Folks, Molly is a teacher at Hillcrest School who asked her Grade 6-8 English Language Arts class to participate in our now successfully completed 'Letters from Home' project.'
They responded very well and we send this letter right back to them:
"Mission accomplished, kids. Your letters graced a display table at New Canada House, a gathering place for our soldiers here at KAF, but only briefly. Our troops love these letters and snap them up. They keep them for luck.
A little more, a little later on Ms. McGinn and the children of Hillcrest School, and all the children and people from all over New Brunswick who wrote.
A letter also to Mr. Dan Strang of Malden: mission accomplished, sir; more or less."
I did manage to track down (which is to say stumble upon) one of our Southeastern N.B. boys and it was a great pleasure to chat with military engineer David Hepditch about many things, including you. Don't worry it was all good.
A letter also to Mr. Joe Bonnevie of Moncton and all over Canada:
"Mission accomplished, sir; pretty much."
It was my great ambition to get your little teddy bear in Canadian military gear, whom I've named 'Joe,' out to one of the Forward Operating Bases our soldiers maintain out in the wild mountains beyond "the wire." But apparently there's a war on out this way and it didn't come off.
However, 'Joe' now guards the fort at another gathering place called Old Canada House in another Canadian neighbourhood of this enormous military city.
Joe sits by your wonderful Canadian flag signed by people from all over Canada during your nationwide bicycle tours and offers copies of 'Letters from Home,' a special edition of The Times & Transcript containing some of the letters all your fellow NBers sent to us.
To all my crew at the dear old T&T and to our military partners here at KAF and back home in Ottawa: Mission accomplished in full, sirs and madams.
Those copies, three big honkin' boxes, were accepted gracefully and with much thanks not only by our gallant New Brunswickers but by all Canadian soldiers and all the NATO partners; the Brits, the French, the Dutch, well . . . there are 48 nations here.

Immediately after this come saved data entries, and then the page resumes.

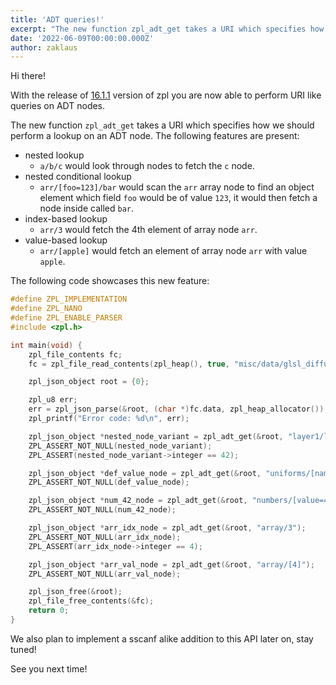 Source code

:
 ```yaml
---
title: 'ADT queries!'
excerpt: "The new function zpl_adt_get takes a URI which specifies how we should perform a lookup on an ADT node."
date: '2022-06-09T00:00:00.000Z'
author: zaklaus
---
```


Hi there!

With the release of [16.1.1](https://github.com/zpl-c/zpl/releases/tag/16.1.1) version of zpl you are now able to perform URI like queries on ADT nodes.

The new function `zpl_adt_get` takes a URI which specifies how we should perform a lookup on an ADT node. The following features are present:

* nested lookup 
  * `a/b/c` would look through nodes to fetch the `c` node.
* nested conditional lookup
  * `arr/[foo=123]/bar` would scan the `arr` array node to find an object element which field `foo` would be of value `123`, it would then fetch a node inside called `bar`.
* index-based lookup
  * `arr/3` would fetch the 4th element of array node `arr`.
* value-based lookup
  * `arr/[apple]` would fetch an element of array node `arr` with value `apple`.

The following code showcases this new feature:
```c
#define ZPL_IMPLEMENTATION
#define ZPL_NANO
#define ZPL_ENABLE_PARSER
#include <zpl.h>

int main(void) {
    zpl_file_contents fc;
    fc = zpl_file_read_contents(zpl_heap(), true, "misc/data/glsl_diffuse.json5");

    zpl_json_object root = {0};

    zpl_u8 err;
    err = zpl_json_parse(&root, (char *)fc.data, zpl_heap_allocator());
    zpl_printf("Error code: %d\n", err);

    zpl_json_object *nested_node_variant = zpl_adt_get(&root, "layer1/layer2/layer3");
    ZPL_ASSERT_NOT_NULL(nested_node_variant);
    ZPL_ASSERT(nested_node_variant->integer == 42);

    zpl_json_object *def_value_node = zpl_adt_get(&root, "uniforms/[name=distort]/layout/[pos=y]/default_value");
    ZPL_ASSERT_NOT_NULL(def_value_node);

    zpl_json_object *num_42_node = zpl_adt_get(&root, "numbers/[value=42]");
    ZPL_ASSERT_NOT_NULL(num_42_node);

    zpl_json_object *arr_idx_node = zpl_adt_get(&root, "array/3");
    ZPL_ASSERT_NOT_NULL(arr_idx_node);
    ZPL_ASSERT(arr_idx_node->integer == 4);

    zpl_json_object *arr_val_node = zpl_adt_get(&root, "array/[4]");
    ZPL_ASSERT_NOT_NULL(arr_val_node);

    zpl_json_free(&root);
    zpl_file_free_contents(&fc);
    return 0;
}
```

We also plan to implement a sscanf alike addition to this API later on, stay tuned!

See you next time!
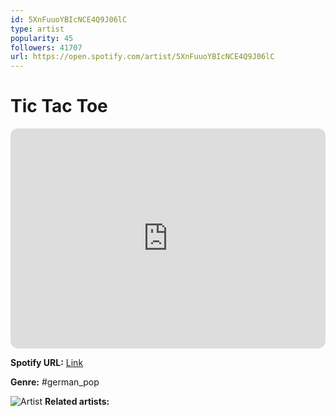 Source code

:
 ```yaml
---
id: 5XnFuuoYBIcNCE4Q9J06lC
type: artist
popularity: 45
followers: 41707
url: https://open.spotify.com/artist/5XnFuuoYBIcNCE4Q9J06lC
---
```

# Tic Tac Toe

<iframe style="border-radius:12px" src="https://open.spotify.com/embed/artist/5XnFuuoYBIcNCE4Q9J06lC" width="100%" height="352" frameBorder="0" allowfullscreen="" allow="autoplay; clipboard-write; encrypted-media; fullscreen; picture-in-picture" loading="lazy"></iframe>

**Spotify URL:** [Link](https://open.spotify.com/artist/5XnFuuoYBIcNCE4Q9J06lC)

**Genre:**  #german_pop

![Artist](https://i.scdn.co/image/eb9318942f8c8a852b07550dfa0f8c149b623e81)
**Related artists:**


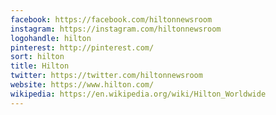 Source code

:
 ```yaml
---
facebook: https://facebook.com/hiltonnewsroom
instagram: https://instagram.com/hiltonnewsroom
logohandle: hilton
pinterest: http://pinterest.com/
sort: hilton
title: Hilton
twitter: https://twitter.com/hiltonnewsroom
website: https://www.hilton.com/
wikipedia: https://en.wikipedia.org/wiki/Hilton_Worldwide
---
```

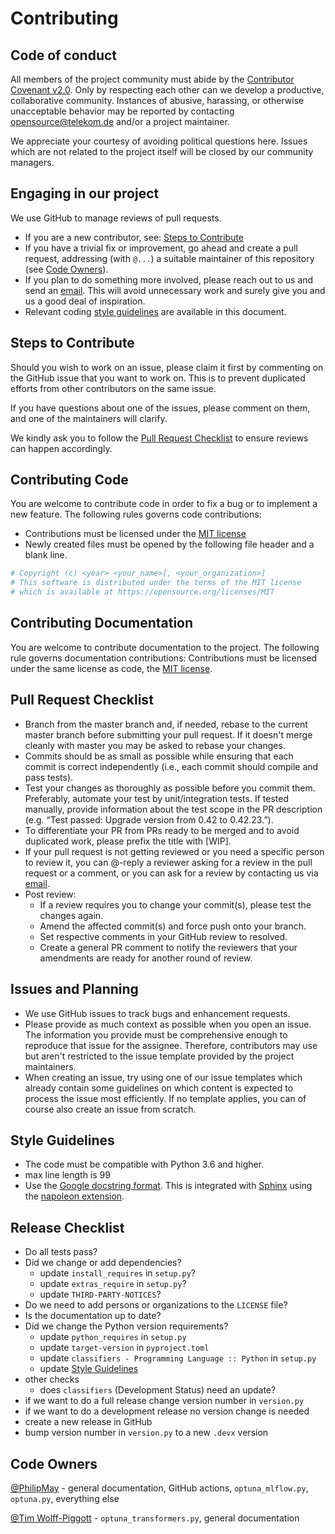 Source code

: # Contributing

## Code of conduct

All members of the project community must abide by the [Contributor Covenant v2.0](CODE_OF_CONDUCT.md).
Only by respecting each other can we develop a productive, collaborative community.
Instances of abusive, harassing, or otherwise unacceptable behavior may be reported by contacting
[opensource@telekom.de](mailto:opensource@telekom.de) and/or a project maintainer.

We appreciate your courtesy of avoiding political questions here. Issues which are not related to
the project itself will be closed by our community managers.

## Engaging in our project

We use GitHub to manage reviews of pull requests.

- If you are a new contributor, see: [Steps to Contribute](#steps-to-contribute)
- If you have a trivial fix or improvement, go ahead and create a pull request,
  addressing (with `@...`) a suitable maintainer of this repository (see [Code Owners](#code-owners)).
- If you plan to do something more involved, please reach out to us and send an [email](mailto:opensource@telekom.de).
  This will avoid unnecessary work and surely give you and us a good deal of inspiration.
- Relevant coding [style guidelines](#style-guidelines) are available in this document.

## Steps to Contribute

Should you wish to work on an issue, please claim it first by commenting
on the GitHub issue that you want to work on. This is to prevent duplicated
efforts from other contributors on the same issue.

If you have questions about one of the issues, please comment on them,
and one of the maintainers will clarify.

We kindly ask you to follow the [Pull Request Checklist](#Pull-Request-Checklist)
to ensure reviews can happen accordingly.

## Contributing Code

You are welcome to contribute code in order to fix a bug or to implement a new feature.
The following rules governs code contributions:

- Contributions must be licensed under the [MIT license](LICENSE)
- Newly created files must be opened by the following file header and a
  blank line.

```python
# Copyright (c) <year> <your_name>[, <your_organization>]
# This software is distributed under the terms of the MIT license
# which is available at https://opensource.org/licenses/MIT

```

## Contributing Documentation

You are welcome to contribute documentation to the project.
The following rule governs documentation contributions:
Contributions must be licensed under the same license as code, the [MIT license](LICENSE).

## Pull Request Checklist

- Branch from the master branch and, if needed, rebase to the current master branch
  before submitting your pull request. If it doesn't merge cleanly with master you
  may be asked to rebase your changes.
- Commits should be as small as possible while ensuring that each commit is correct
  independently (i.e., each commit should compile and pass tests).
- Test your changes as thoroughly as possible before you commit them. Preferably,
  automate your test by unit/integration tests. If tested manually, provide information
  about the test scope in the PR description (e.g. “Test passed: Upgrade version from
  0.42 to 0.42.23.”).
- To differentiate your PR from PRs ready to be merged and to avoid duplicated work,
  please prefix the title with \[WIP\].
- If your pull request is not getting reviewed or you need a specific person to review it,
  you can @-reply a reviewer asking for a review in the pull request or a comment, or you
  can ask for a review by contacting us via [email](mailto:opensource@telekom.de).
- Post review:
  - If a review requires you to change your commit(s), please test the changes again.
  - Amend the affected commit(s) and force push onto your branch.
  - Set respective comments in your GitHub review to resolved.
  - Create a general PR comment to notify the reviewers that your amendments are ready for
    another round of review.

## Issues and Planning

- We use GitHub issues to track bugs and enhancement requests.
- Please provide as much context as possible when you open an issue.
  The information you provide must be comprehensive enough to reproduce
  that issue for the assignee. Therefore, contributors may use but aren't
  restricted to the issue template provided by the project maintainers.
- When creating an issue, try using one of our issue templates which
  already contain some guidelines on which content is expected to process
  the issue most efficiently. If no template applies, you can of course
  also create an issue from scratch.

## Style Guidelines

- The code must be compatible with Python 3.6 and higher.
- max line length is 99
- Use the [Google docstring format](https://github.com/google/styleguide/blob/gh-pages/pyguide.md#38-comments-and-docstrings).
  This is integrated with [Sphinx](https://www.sphinx-doc.org/) using the
  [napoleon extension](https://sphinxcontrib-napoleon.readthedocs.io/).

## Release Checklist

- Do all tests pass?
- Did we change or add dependencies?
  - update `install_requires` in `setup.py`?
  - update `extras_require` in `setup.py`?
  - update `THIRD-PARTY-NOTICES`?
- Do we need to add persons or organizations to the `LICENSE` file?
- Is the documentation up to date?
- Did we change the Python version requirements?
  - update `python_requires` in `setup.py`
  - update `target-version` in `pyproject.toml`
  - update `classifiers - Programming Language :: Python` in `setup.py`
  - update [Style Guidelines](#style-guidelines)
- other checks
  - does `classifiers` (Development Status) need an update?
- if we want to do a full release change version number in `version.py`
- if we want to do a development release no version change is needed
- create a new release in GitHub
- bump version number in `version.py` to a new `.devx` version

## Code Owners

[@PhilipMay](https://github.com/PhilipMay) - general documentation, GitHub actions,
`optuna_mlflow.py`, `optuna.py`, everything else

[@Tim Wolff-Piggott](https://github.com/twolffpiggott) - `optuna_transformers.py`, general documentation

I'm not kidding, they all loved them.
And a special thanks to those officers here who got a big package of them out to the FOBs and the 'strong points' in country, where their welcome is even greater.
But back now to Ms. McGinn who writes that the children were excited and enthused to share their feelings with our troops.
Our project, she says, "served as an interesting starting point for a discussion about the larger issues of the war."
Now that truly is a mission accomplished.
We have lost 97 soldiers in this conflict and hundreds more have been injured, but many thousands have been rotated through here and all of them make great sacrifices.
This is a well-run camp but it is also a war zone. A week here gives only a hint of the privation, the labour and the harsh conditions our soldiers endure.
Canada is not like Afghanistan; we have so much and they so little.
Our soldiers' 'great struggle' here, or rather in my opinion their magnificent one, is to create a decent life for this country and it should be remembered every day.